The first thing I ever grew was a sunflower. I was ten, and it started life alongside 35 other milk-cartons on a school windowsill. I took it home for the summer holidays and it grew to be taller than me in the front porch. I was hooked.
In the years after, I slowly expanded into marigolds and dabbled in poppies and snapdragons. When I was 15, we moved house, and the very first year an unspoken rivalry began with my new neighbour to grow the tallest sunflower. He always won, until I discovered his secret weapon (tomato food). I grew some peas one year, herbs another, and slowly my interest grew.

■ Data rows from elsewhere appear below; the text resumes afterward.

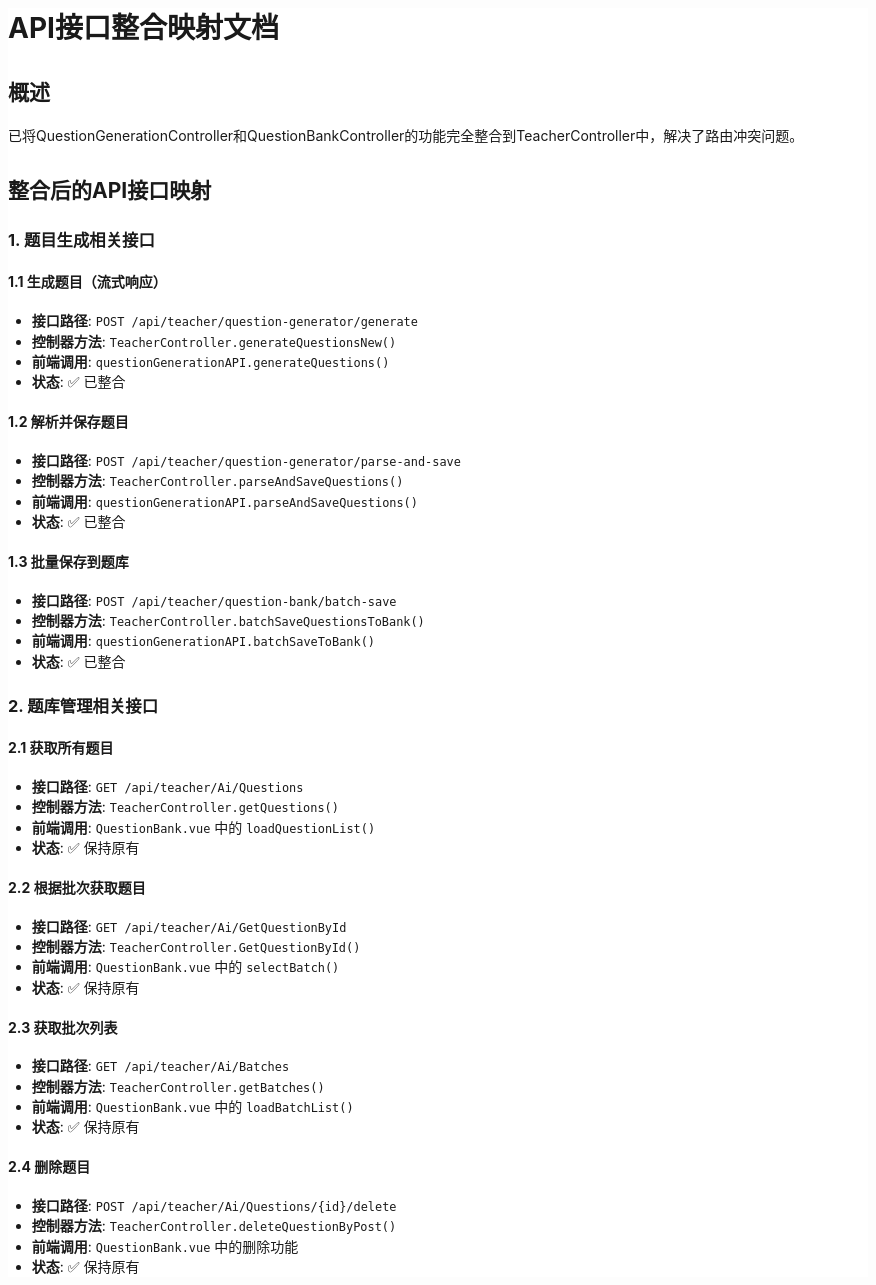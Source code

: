 # API接口整合映射文档

## 概述

已将QuestionGenerationController和QuestionBankController的功能完全整合到TeacherController中，解决了路由冲突问题。

## 整合后的API接口映射

### 1. 题目生成相关接口

#### 1.1 生成题目（流式响应）
- **接口路径**: `POST /api/teacher/question-generator/generate`
- **控制器方法**: `TeacherController.generateQuestionsNew()`
- **前端调用**: `questionGenerationAPI.generateQuestions()`
- **状态**: ✅ 已整合

#### 1.2 解析并保存题目
- **接口路径**: `POST /api/teacher/question-generator/parse-and-save`
- **控制器方法**: `TeacherController.parseAndSaveQuestions()`
- **前端调用**: `questionGenerationAPI.parseAndSaveQuestions()`
- **状态**: ✅ 已整合

#### 1.3 批量保存到题库
- **接口路径**: `POST /api/teacher/question-bank/batch-save`
- **控制器方法**: `TeacherController.batchSaveQuestionsToBank()`
- **前端调用**: `questionGenerationAPI.batchSaveToBank()`
- **状态**: ✅ 已整合

### 2. 题库管理相关接口

#### 2.1 获取所有题目
- **接口路径**: `GET /api/teacher/Ai/Questions`
- **控制器方法**: `TeacherController.getQuestions()`
- **前端调用**: `QuestionBank.vue` 中的 `loadQuestionList()`
- **状态**: ✅ 保持原有

#### 2.2 根据批次获取题目
- **接口路径**: `GET /api/teacher/Ai/GetQuestionById`
- **控制器方法**: `TeacherController.GetQuestionById()`
- **前端调用**: `QuestionBank.vue` 中的 `selectBatch()`
- **状态**: ✅ 保持原有

#### 2.3 获取批次列表
- **接口路径**: `GET /api/teacher/Ai/Batches`
- **控制器方法**: `TeacherController.getBatches()`
- **前端调用**: `QuestionBank.vue` 中的 `loadBatchList()`
- **状态**: ✅ 保持原有

#### 2.4 删除题目
- **接口路径**: `POST /api/teacher/Ai/Questions/{id}/delete`
- **控制器方法**: `TeacherController.deleteQuestionByPost()`
- **前端调用**: `QuestionBank.vue` 中的删除功能
- **状态**: ✅ 保持原有
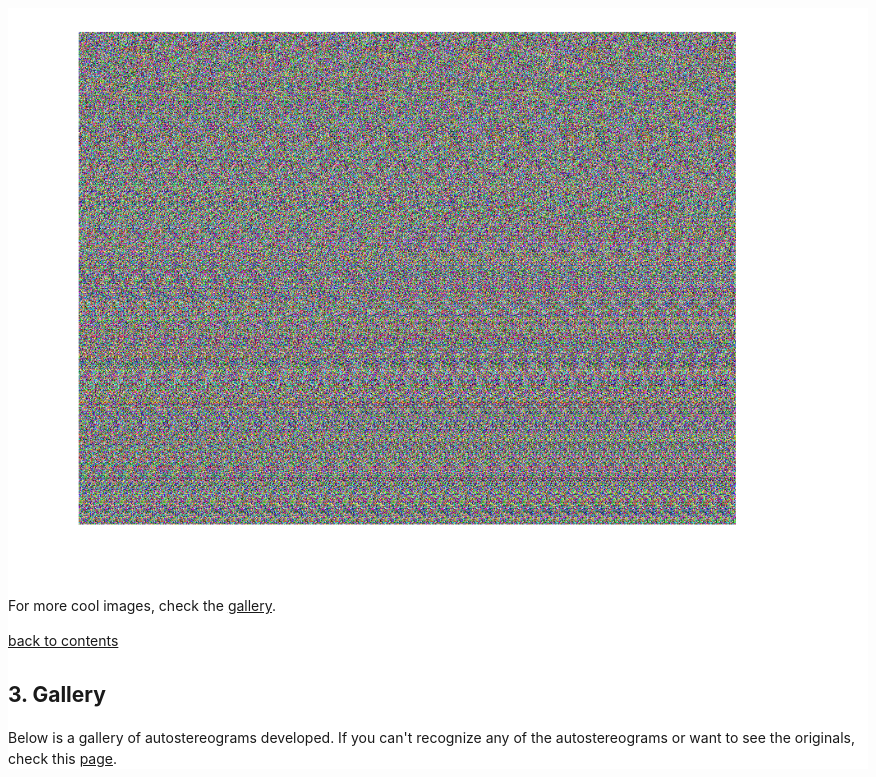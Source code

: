   <img src="https://raw.githubusercontent.com/kanishkegb/CSCI-6527-projects/master/Project-3/autostereogram/depth.png"  width="800"/>
</center>

For more cool images, check the [gallery](#gallery).

[back to contents](#contents)

<a name="gallery"></a>
## 3. Gallery

Below is a gallery of autostereograms developed. If you can't recognize any of the autostereograms or want to see the originals, check this [page](https://github.com/kanishkegb/CSCI-6527-projects/blob/master/Project-3/gallery.md).

<center>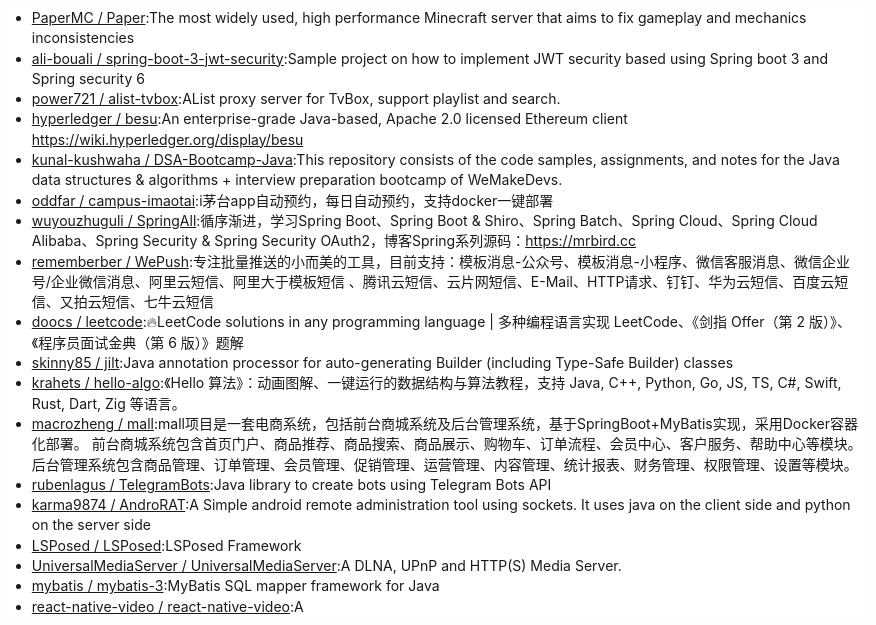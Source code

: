 * [PaperMC / Paper](https://github.com/PaperMC/Paper):The most widely used, high performance Minecraft server that aims to fix gameplay and mechanics inconsistencies
* [ali-bouali / spring-boot-3-jwt-security](https://github.com/ali-bouali/spring-boot-3-jwt-security):Sample project on how to implement JWT security based using Spring boot 3 and Spring security 6
* [power721 / alist-tvbox](https://github.com/power721/alist-tvbox):AList proxy server for TvBox, support playlist and search.
* [hyperledger / besu](https://github.com/hyperledger/besu):An enterprise-grade Java-based, Apache 2.0 licensed Ethereum client https://wiki.hyperledger.org/display/besu
* [kunal-kushwaha / DSA-Bootcamp-Java](https://github.com/kunal-kushwaha/DSA-Bootcamp-Java):This repository consists of the code samples, assignments, and notes for the Java data structures & algorithms + interview preparation bootcamp of WeMakeDevs.
* [oddfar / campus-imaotai](https://github.com/oddfar/campus-imaotai):i茅台app自动预约，每日自动预约，支持docker一键部署
* [wuyouzhuguli / SpringAll](https://github.com/wuyouzhuguli/SpringAll):循序渐进，学习Spring Boot、Spring Boot & Shiro、Spring Batch、Spring Cloud、Spring Cloud Alibaba、Spring Security & Spring Security OAuth2，博客Spring系列源码：https://mrbird.cc
* [rememberber / WePush](https://github.com/rememberber/WePush):专注批量推送的小而美的工具，目前支持：模板消息-公众号、模板消息-小程序、微信客服消息、微信企业号/企业微信消息、阿里云短信、阿里大于模板短信 、腾讯云短信、云片网短信、E-Mail、HTTP请求、钉钉、华为云短信、百度云短信、又拍云短信、七牛云短信
* [doocs / leetcode](https://github.com/doocs/leetcode):🔥LeetCode solutions in any programming language | 多种编程语言实现 LeetCode、《剑指 Offer（第 2 版）》、《程序员面试金典（第 6 版）》题解
* [skinny85 / jilt](https://github.com/skinny85/jilt):Java annotation processor for auto-generating Builder (including Type-Safe Builder) classes
* [krahets / hello-algo](https://github.com/krahets/hello-algo):《Hello 算法》：动画图解、一键运行的数据结构与算法教程，支持 Java, C++, Python, Go, JS, TS, C#, Swift, Rust, Dart, Zig 等语言。
* [macrozheng / mall](https://github.com/macrozheng/mall):mall项目是一套电商系统，包括前台商城系统及后台管理系统，基于SpringBoot+MyBatis实现，采用Docker容器化部署。 前台商城系统包含首页门户、商品推荐、商品搜索、商品展示、购物车、订单流程、会员中心、客户服务、帮助中心等模块。 后台管理系统包含商品管理、订单管理、会员管理、促销管理、运营管理、内容管理、统计报表、财务管理、权限管理、设置等模块。
* [rubenlagus / TelegramBots](https://github.com/rubenlagus/TelegramBots):Java library to create bots using Telegram Bots API
* [karma9874 / AndroRAT](https://github.com/karma9874/AndroRAT):A Simple android remote administration tool using sockets. It uses java on the client side and python on the server side
* [LSPosed / LSPosed](https://github.com/LSPosed/LSPosed):LSPosed Framework
* [UniversalMediaServer / UniversalMediaServer](https://github.com/UniversalMediaServer/UniversalMediaServer):A DLNA, UPnP and HTTP(S) Media Server.
* [mybatis / mybatis-3](https://github.com/mybatis/mybatis-3):MyBatis SQL mapper framework for Java
* [react-native-video / react-native-video](https://github.com/react-native-video/react-native-video):A <Video /> component for react-native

In 2006, I bought a house with my sister and suddenly control of the garden was mine! We dug up most of the back garden, I planted raspberry canes, lettuce and carrots and even grew courgettes in the front garden. Growing our own food was a revelation – how good a radish tasted, fresh beetroot, crisp salad leaves. But it was a small garden…..
In September 2009 I was dreaming of having more garden, more space, more potential to expand. I came across a site about private allotments in Donabate. I rang the owner that afternoon, went to visit an hour later, and signed my lease the next day. I now had LAND.
And it looked like this:
Going from grassy field to what the plot is today was a very gradual process. I did some things right, a lot of things wrong, and learned so much. This is how my plot looked last month:
This is after two years of hard work, and with a lot of help from my family. This assistance has ranged from helping me assemble my shed on a freezing day in February 2010, to turning up with lunch at just the right moment, to digging a pond and helping to eat mountains of courgettes. Having an allotment is a communal enterprise.
This blog will hopefully give anyone who is thinking of renting an allotment an insight into what’s involved – the hard work, the benefits, the highs and lows.